── Source material

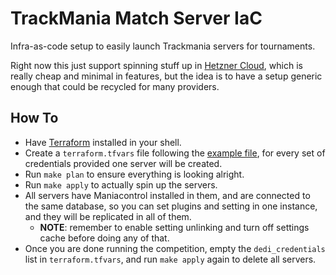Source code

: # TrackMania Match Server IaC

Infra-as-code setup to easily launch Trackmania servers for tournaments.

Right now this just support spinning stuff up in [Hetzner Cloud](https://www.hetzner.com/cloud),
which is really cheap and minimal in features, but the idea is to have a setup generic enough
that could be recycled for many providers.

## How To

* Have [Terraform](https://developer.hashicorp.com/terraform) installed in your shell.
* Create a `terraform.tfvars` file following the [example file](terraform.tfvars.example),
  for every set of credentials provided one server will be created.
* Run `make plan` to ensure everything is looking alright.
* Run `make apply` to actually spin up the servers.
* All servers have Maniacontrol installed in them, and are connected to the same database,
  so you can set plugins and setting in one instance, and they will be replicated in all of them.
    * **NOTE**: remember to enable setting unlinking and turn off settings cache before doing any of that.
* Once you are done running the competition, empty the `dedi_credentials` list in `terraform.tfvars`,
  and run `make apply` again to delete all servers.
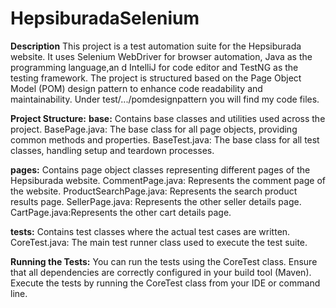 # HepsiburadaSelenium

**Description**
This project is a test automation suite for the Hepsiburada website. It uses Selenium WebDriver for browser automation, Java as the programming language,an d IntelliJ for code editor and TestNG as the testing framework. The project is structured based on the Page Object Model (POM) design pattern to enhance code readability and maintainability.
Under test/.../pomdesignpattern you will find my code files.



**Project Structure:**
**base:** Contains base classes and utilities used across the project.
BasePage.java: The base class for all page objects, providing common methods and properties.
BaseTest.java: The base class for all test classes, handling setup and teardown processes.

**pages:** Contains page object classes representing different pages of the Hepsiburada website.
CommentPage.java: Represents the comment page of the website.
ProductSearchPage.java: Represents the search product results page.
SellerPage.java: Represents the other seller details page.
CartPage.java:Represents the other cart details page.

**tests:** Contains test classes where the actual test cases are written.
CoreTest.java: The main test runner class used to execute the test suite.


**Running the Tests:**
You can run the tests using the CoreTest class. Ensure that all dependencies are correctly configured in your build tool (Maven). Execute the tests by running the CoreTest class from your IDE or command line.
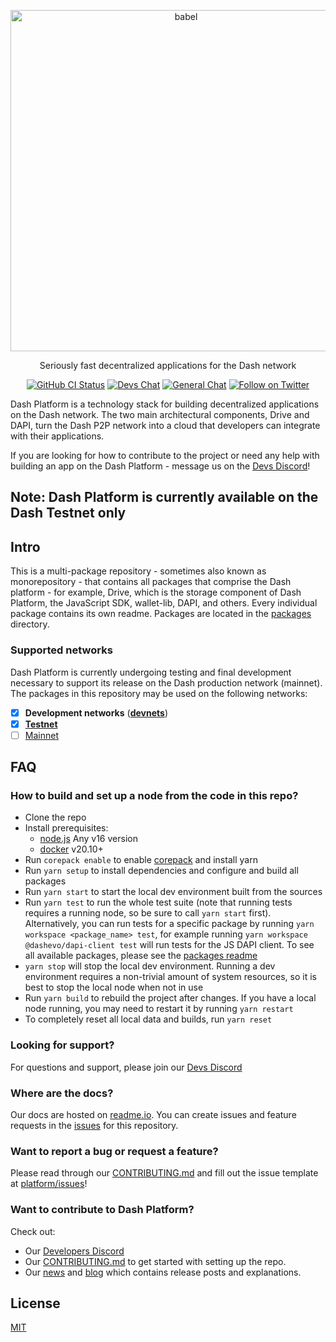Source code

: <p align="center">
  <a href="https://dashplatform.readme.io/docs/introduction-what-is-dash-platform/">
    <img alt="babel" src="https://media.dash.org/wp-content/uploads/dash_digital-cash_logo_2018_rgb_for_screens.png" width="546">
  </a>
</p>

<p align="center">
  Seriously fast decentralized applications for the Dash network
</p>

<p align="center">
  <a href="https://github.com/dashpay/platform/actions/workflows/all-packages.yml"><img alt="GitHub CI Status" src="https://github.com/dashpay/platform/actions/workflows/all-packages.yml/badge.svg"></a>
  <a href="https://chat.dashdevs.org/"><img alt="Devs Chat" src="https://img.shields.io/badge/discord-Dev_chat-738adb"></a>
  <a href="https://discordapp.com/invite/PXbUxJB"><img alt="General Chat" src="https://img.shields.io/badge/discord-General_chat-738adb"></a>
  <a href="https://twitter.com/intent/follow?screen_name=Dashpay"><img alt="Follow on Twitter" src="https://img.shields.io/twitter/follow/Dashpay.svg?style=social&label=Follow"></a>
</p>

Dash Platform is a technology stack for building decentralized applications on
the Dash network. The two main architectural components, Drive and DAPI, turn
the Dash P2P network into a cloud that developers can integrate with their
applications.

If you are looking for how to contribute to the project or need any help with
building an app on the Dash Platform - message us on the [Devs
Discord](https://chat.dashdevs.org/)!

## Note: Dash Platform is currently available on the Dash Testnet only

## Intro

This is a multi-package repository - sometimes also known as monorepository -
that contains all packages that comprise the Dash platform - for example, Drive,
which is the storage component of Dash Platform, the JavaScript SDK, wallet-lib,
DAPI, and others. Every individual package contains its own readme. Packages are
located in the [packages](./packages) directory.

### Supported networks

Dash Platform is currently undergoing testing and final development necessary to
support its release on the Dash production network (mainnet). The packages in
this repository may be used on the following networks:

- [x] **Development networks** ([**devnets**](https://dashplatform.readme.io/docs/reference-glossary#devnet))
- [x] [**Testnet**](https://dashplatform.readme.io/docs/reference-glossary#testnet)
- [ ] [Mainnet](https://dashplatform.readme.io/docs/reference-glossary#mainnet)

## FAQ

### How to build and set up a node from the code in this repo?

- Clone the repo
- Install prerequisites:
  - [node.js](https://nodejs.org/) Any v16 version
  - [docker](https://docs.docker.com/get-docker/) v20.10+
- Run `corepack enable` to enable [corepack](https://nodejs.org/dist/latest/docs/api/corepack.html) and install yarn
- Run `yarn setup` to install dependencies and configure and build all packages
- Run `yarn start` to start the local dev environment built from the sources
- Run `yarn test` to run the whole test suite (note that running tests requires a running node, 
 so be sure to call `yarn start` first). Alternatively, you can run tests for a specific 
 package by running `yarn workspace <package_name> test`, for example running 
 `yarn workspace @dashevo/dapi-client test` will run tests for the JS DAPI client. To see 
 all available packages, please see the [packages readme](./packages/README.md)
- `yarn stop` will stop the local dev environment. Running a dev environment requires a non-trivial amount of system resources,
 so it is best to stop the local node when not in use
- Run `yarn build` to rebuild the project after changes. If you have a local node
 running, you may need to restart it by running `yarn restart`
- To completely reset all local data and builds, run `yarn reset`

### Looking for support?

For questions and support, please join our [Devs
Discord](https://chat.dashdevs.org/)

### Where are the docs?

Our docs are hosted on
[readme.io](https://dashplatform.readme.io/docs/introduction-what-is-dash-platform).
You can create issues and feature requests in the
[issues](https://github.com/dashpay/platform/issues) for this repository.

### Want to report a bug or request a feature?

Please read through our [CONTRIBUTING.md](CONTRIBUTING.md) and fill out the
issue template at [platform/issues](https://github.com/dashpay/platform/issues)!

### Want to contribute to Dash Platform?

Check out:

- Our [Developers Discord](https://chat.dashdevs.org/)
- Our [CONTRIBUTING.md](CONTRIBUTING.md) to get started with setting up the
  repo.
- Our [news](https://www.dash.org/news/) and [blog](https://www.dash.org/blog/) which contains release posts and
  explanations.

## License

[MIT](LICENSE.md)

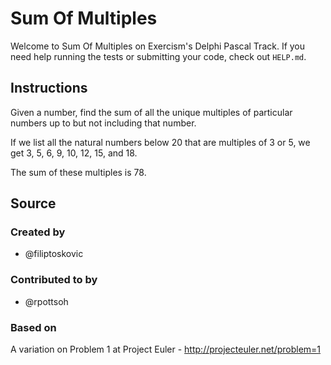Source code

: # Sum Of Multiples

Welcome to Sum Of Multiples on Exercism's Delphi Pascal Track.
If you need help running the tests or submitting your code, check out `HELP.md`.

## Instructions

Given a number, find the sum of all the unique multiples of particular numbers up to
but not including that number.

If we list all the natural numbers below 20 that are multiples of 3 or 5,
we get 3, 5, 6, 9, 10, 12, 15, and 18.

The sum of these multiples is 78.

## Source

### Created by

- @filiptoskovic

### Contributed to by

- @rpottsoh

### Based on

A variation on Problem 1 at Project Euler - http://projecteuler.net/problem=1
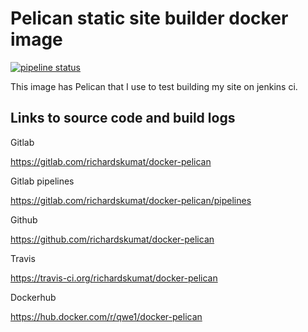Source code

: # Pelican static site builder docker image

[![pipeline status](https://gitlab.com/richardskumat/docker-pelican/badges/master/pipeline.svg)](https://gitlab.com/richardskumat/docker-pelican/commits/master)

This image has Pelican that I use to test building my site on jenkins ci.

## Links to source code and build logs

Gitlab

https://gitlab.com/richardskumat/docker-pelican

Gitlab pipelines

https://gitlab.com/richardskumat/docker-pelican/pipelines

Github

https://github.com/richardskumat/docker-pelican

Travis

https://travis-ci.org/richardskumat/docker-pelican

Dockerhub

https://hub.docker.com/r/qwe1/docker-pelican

────

Should there be pictures in the data, leave them out and return the rest exactly.

Source code

: # TrackMania Match Server IaC

Infra-as-code setup to easily launch Trackmania servers for tournaments.

Right now this just support spinning stuff up in [Hetzner Cloud](https://www.hetzner.com/cloud),
which is really cheap and minimal in features, but the idea is to have a setup generic enough
that could be recycled for many providers.

## How To

* Have [Terraform](https://developer.hashicorp.com/terraform) installed in your shell.
* Create a `terraform.tfvars` file following the [example file](terraform.tfvars.example),
  for every set of credentials provided one server will be created.
* Run `make plan` to ensure everything is looking alright.
* Run `make apply` to actually spin up the servers.
* All servers have Maniacontrol installed in them, and are connected to the same database,
  so you can set plugins and setting in one instance, and they will be replicated in all of them.
    * **NOTE**: remember to enable setting unlinking and turn off settings cache before doing any of that.
* Once you are done running the competition, empty the `dedi_credentials` list in `terraform.tfvars`,
  and run `make apply` again to delete all servers.
 # HepsiburadaSelenium

**Description**
This project is a test automation suite for the Hepsiburada website. It uses Selenium WebDriver for browser automation, Java as the programming language,an d IntelliJ for code editor and TestNG as the testing framework. The project is structured based on the Page Object Model (POM) design pattern to enhance code readability and maintainability.
Under test/.../pomdesignpattern you will find my code files.



**Project Structure:**
**base:** Contains base classes and utilities used across the project.
BasePage.java: The base class for all page objects, providing common methods and properties.
BaseTest.java: The base class for all test classes, handling setup and teardown processes.

**pages:** Contains page object classes representing different pages of the Hepsiburada website.
CommentPage.java: Represents the comment page of the website.
ProductSearchPage.java: Represents the search product results page.
SellerPage.java: Represents the other seller details page.
CartPage.java:Represents the other cart details page.

**tests:** Contains test classes where the actual test cases are written.
CoreTest.java: The main test runner class used to execute the test suite.


**Running the Tests:**
You can run the tests using the CoreTest class. Ensure that all dependencies are correctly configured in your build tool (Maven). Execute the tests by running the CoreTest class from your IDE or command line.
Source code

: <p align="center">
  <a href="https://dashplatform.readme.io/docs/introduction-what-is-dash-platform/">
    <img alt="babel" src="https://media.dash.org/wp-content/uploads/dash_digital-cash_logo_2018_rgb_for_screens.png" width="546">
  </a>
</p>

<p align="center">
  Seriously fast decentralized applications for the Dash network
</p>

<p align="center">
  <a href="https://github.com/dashpay/platform/actions/workflows/all-packages.yml"><img alt="GitHub CI Status" src="https://github.com/dashpay/platform/actions/workflows/all-packages.yml/badge.svg"></a>
  <a href="https://chat.dashdevs.org/"><img alt="Devs Chat" src="https://img.shields.io/badge/discord-Dev_chat-738adb"></a>
  <a href="https://discordapp.com/invite/PXbUxJB"><img alt="General Chat" src="https://img.shields.io/badge/discord-General_chat-738adb"></a>
  <a href="https://twitter.com/intent/follow?screen_name=Dashpay"><img alt="Follow on Twitter" src="https://img.shields.io/twitter/follow/Dashpay.svg?style=social&label=Follow"></a>
</p>

Dash Platform is a technology stack for building decentralized applications on
the Dash network. The two main architectural components, Drive and DAPI, turn
the Dash P2P network into a cloud that developers can integrate with their
applications.

If you are looking for how to contribute to the project or need any help with
building an app on the Dash Platform - message us on the [Devs
Discord](https://chat.dashdevs.org/)!

## Note: Dash Platform is currently available on the Dash Testnet only

## Intro

This is a multi-package repository - sometimes also known as monorepository -
that contains all packages that comprise the Dash platform - for example, Drive,
which is the storage component of Dash Platform, the JavaScript SDK, wallet-lib,
DAPI, and others. Every individual package contains its own readme. Packages are
located in the [packages](./packages) directory.

### Supported networks

Dash Platform is currently undergoing testing and final development necessary to
support its release on the Dash production network (mainnet). The packages in
this repository may be used on the following networks:

- [x] **Development networks** ([**devnets**](https://dashplatform.readme.io/docs/reference-glossary#devnet))
- [x] [**Testnet**](https://dashplatform.readme.io/docs/reference-glossary#testnet)
- [ ] [Mainnet](https://dashplatform.readme.io/docs/reference-glossary#mainnet)

## FAQ

### How to build and set up a node from the code in this repo?

- Clone the repo
- Install prerequisites:
  - [node.js](https://nodejs.org/) Any v16 version
  - [docker](https://docs.docker.com/get-docker/) v20.10+
- Run `corepack enable` to enable [corepack](https://nodejs.org/dist/latest/docs/api/corepack.html) and install yarn
- Run `yarn setup` to install dependencies and configure and build all packages
- Run `yarn start` to start the local dev environment built from the sources
- Run `yarn test` to run the whole test suite (note that running tests requires a running node, 
 so be sure to call `yarn start` first). Alternatively, you can run tests for a specific 
 package by running `yarn workspace <package_name> test`, for example running 
 `yarn workspace @dashevo/dapi-client test` will run tests for the JS DAPI client. To see 
 all available packages, please see the [packages readme](./packages/README.md)
- `yarn stop` will stop the local dev environment. Running a dev environment requires a non-trivial amount of system resources,
 so it is best to stop the local node when not in use
- Run `yarn build` to rebuild the project after changes. If you have a local node
 running, you may need to restart it by running `yarn restart`
- To completely reset all local data and builds, run `yarn reset`

### Looking for support?

For questions and support, please join our [Devs
Discord](https://chat.dashdevs.org/)

### Where are the docs?

Our docs are hosted on
[readme.io](https://dashplatform.readme.io/docs/introduction-what-is-dash-platform).
You can create issues and feature requests in the
[issues](https://github.com/dashpay/platform/issues) for this repository.

### Want to report a bug or request a feature?

Please read through our [CONTRIBUTING.md](CONTRIBUTING.md) and fill out the
issue template at [platform/issues](https://github.com/dashpay/platform/issues)!

### Want to contribute to Dash Platform?

Check out:

- Our [Developers Discord](https://chat.dashdevs.org/)
- Our [CONTRIBUTING.md](CONTRIBUTING.md) to get started with setting up the
  repo.
- Our [news](https://www.dash.org/news/) and [blog](https://www.dash.org/blog/) which contains release posts and
  explanations.

## License

[MIT](LICENSE.md)

Source code

: # Sum Of Multiples

Welcome to Sum Of Multiples on Exercism's Delphi Pascal Track.
If you need help running the tests or submitting your code, check out `HELP.md`.

## Instructions

Given a number, find the sum of all the unique multiples of particular numbers up to
but not including that number.

If we list all the natural numbers below 20 that are multiples of 3 or 5,
we get 3, 5, 6, 9, 10, 12, 15, and 18.

The sum of these multiples is 78.

## Source

### Created by

- @filiptoskovic

### Contributed to by

- @rpottsoh

### Based on

A variation on Problem 1 at Project Euler - http://projecteuler.net/problem=1
Source code

: # Pelican static site builder docker image

[![pipeline status](https://gitlab.com/richardskumat/docker-pelican/badges/master/pipeline.svg)](https://gitlab.com/richardskumat/docker-pelican/commits/master)

This image has Pelican that I use to test building my site on jenkins ci.

## Links to source code and build logs

Gitlab

https://gitlab.com/richardskumat/docker-pelican

Gitlab pipelines

https://gitlab.com/richardskumat/docker-pelican/pipelines

Github

https://github.com/richardskumat/docker-pelican

Travis

https://travis-ci.org/richardskumat/docker-pelican

Dockerhub

https://hub.docker.com/r/qwe1/docker-pelican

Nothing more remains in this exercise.